§ **DIRECTIONS FOR THIS TASK**: Please report how many lines of the listing contain the string "scale", giving the number only.

§ **EXERCISE DATA**:
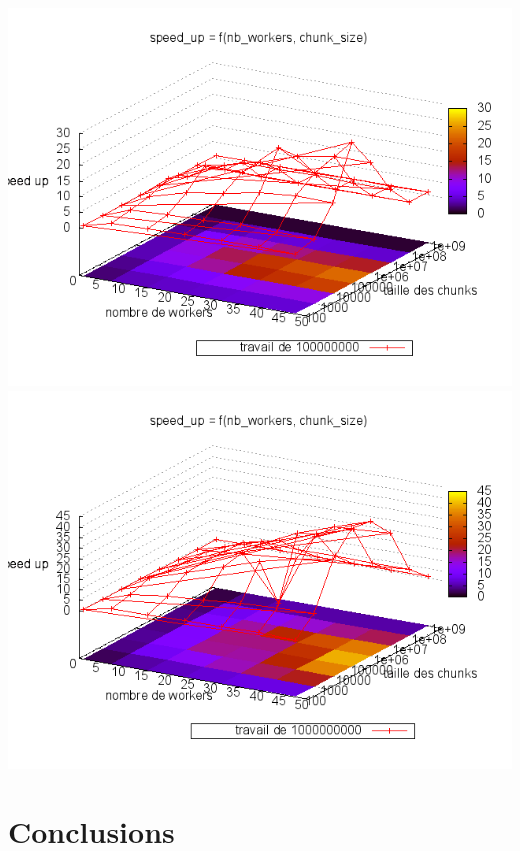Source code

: \documentclass[oneside,10pt]{article}
\begin{document}
\includegraphics[scale=0.5]{travail_100000000.png}
\includegraphics[scale=0.5]{travail_1000000000.png}
\section{Conclusions}
\end{document}
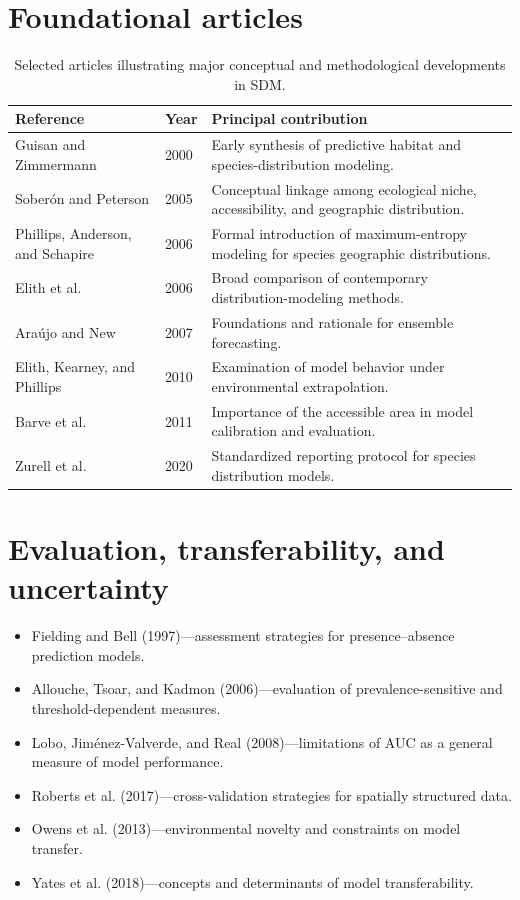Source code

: \section{Foundational articles}

\begin{table}[H]
\centering
\caption{Selected articles illustrating major conceptual and methodological developments in SDM.}
\label{tab:artigos_classicos_sdm}
\small
\setlength{\tabcolsep}{3pt}
\begin{tabular}{p{}p{}p{}}
\toprule
\textbf{Reference} & \textbf{Year} & \textbf{Principal contribution} \\
\midrule
Guisan and Zimmermann & 2000 & Early synthesis of predictive habitat and species-distribution modeling. \\
Soberón and Peterson & 2005 & Conceptual linkage among ecological niche, accessibility, and geographic distribution. \\
Phillips, Anderson, and Schapire & 2006 & Formal introduction of maximum-entropy modeling for species geographic distributions. \\
Elith et al. & 2006 & Broad comparison of contemporary distribution-modeling methods. \\
Araújo and New & 2007 & Foundations and rationale for ensemble forecasting. \\
Elith, Kearney, and Phillips & 2010 & Examination of model behavior under environmental extrapolation. \\
Barve et al. & 2011 & Importance of the accessible area in model calibration and evaluation. \\
Zurell et al. & 2020 & Standardized reporting protocol for species distribution models. \\
\bottomrule
\end{tabular}
\end{table}

\section{Evaluation, transferability, and uncertainty}

\begin{itemize}
\item Fielding and Bell (1997)---assessment strategies for presence--absence prediction models.
\item Allouche, Tsoar, and Kadmon (2006)---evaluation of prevalence-sensitive and threshold-dependent measures.
\item Lobo, Jiménez-Valverde, and Real (2008)---limitations of AUC as a general measure of model performance.
\item Roberts et al. (2017)---cross-validation strategies for spatially structured data.
\item Owens et al. (2013)---environmental novelty and constraints on model transfer.
\item Yates et al. (2018)---concepts and determinants of model transferability.
\end{itemize}

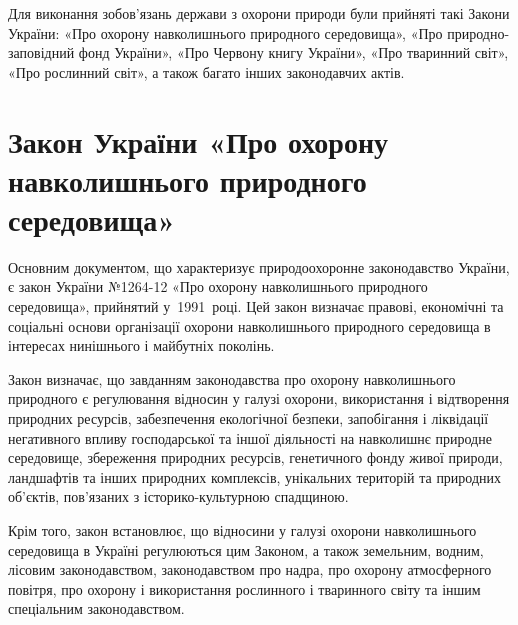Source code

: \documentclass[a4paper,oneside,DIV=10,12pt]{scrreprt}
\begin{document}
		Для виконання зобов'язань держави з охорони природи були прийняті такі Закони України: «Про охорону навколишнього природного середовища», «Про природно-заповідний фонд України», «Про Червону книгу України», «Про тваринний світ», «Про рослинний світ», а також багато інших законодавчих актів. 
		
		\section{Закон України «Про охорону навколишнього природного середовища»}
			Основним документом, що характеризує природоохоронне законодавство України, є закон України №1264-12 «Про охорону навколишнього природного середовища», прийнятий у~1991~році. Цей закон визначає правові, економічні та соціальні основи організації охорони навколишнього природного середовища в інтересах нинішнього і майбутніх поколінь.
			
			Закон визначає, що завданням законодавства про охорону навколишнього природного є регулювання відносин у галузі охорони, використання і відтворення природних ресурсів, забезпечення екологічної безпеки, запобігання і ліквідації негативного впливу господарської та іншої діяльності на навколишнє природне середовище, збереження природних ресурсів, генетичного фонду живої природи, ландшафтів та інших природних комплексів, унікальних територій та природних об'єктів, пов'язаних з історико-культурною спадщиною.
			
			Крім того, закон встановлює, що відносини у галузі охорони навколишнього середовища в Україні регулюються цим Законом, а також земельним, водним, лісовим законодавством, законодавством про надра, про охорону атмосферного повітря, про охорону і використання рослинного і тваринного світу та іншим спеціальним законодавством.
			
\end{document}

§ **TASK ANSWER**: 2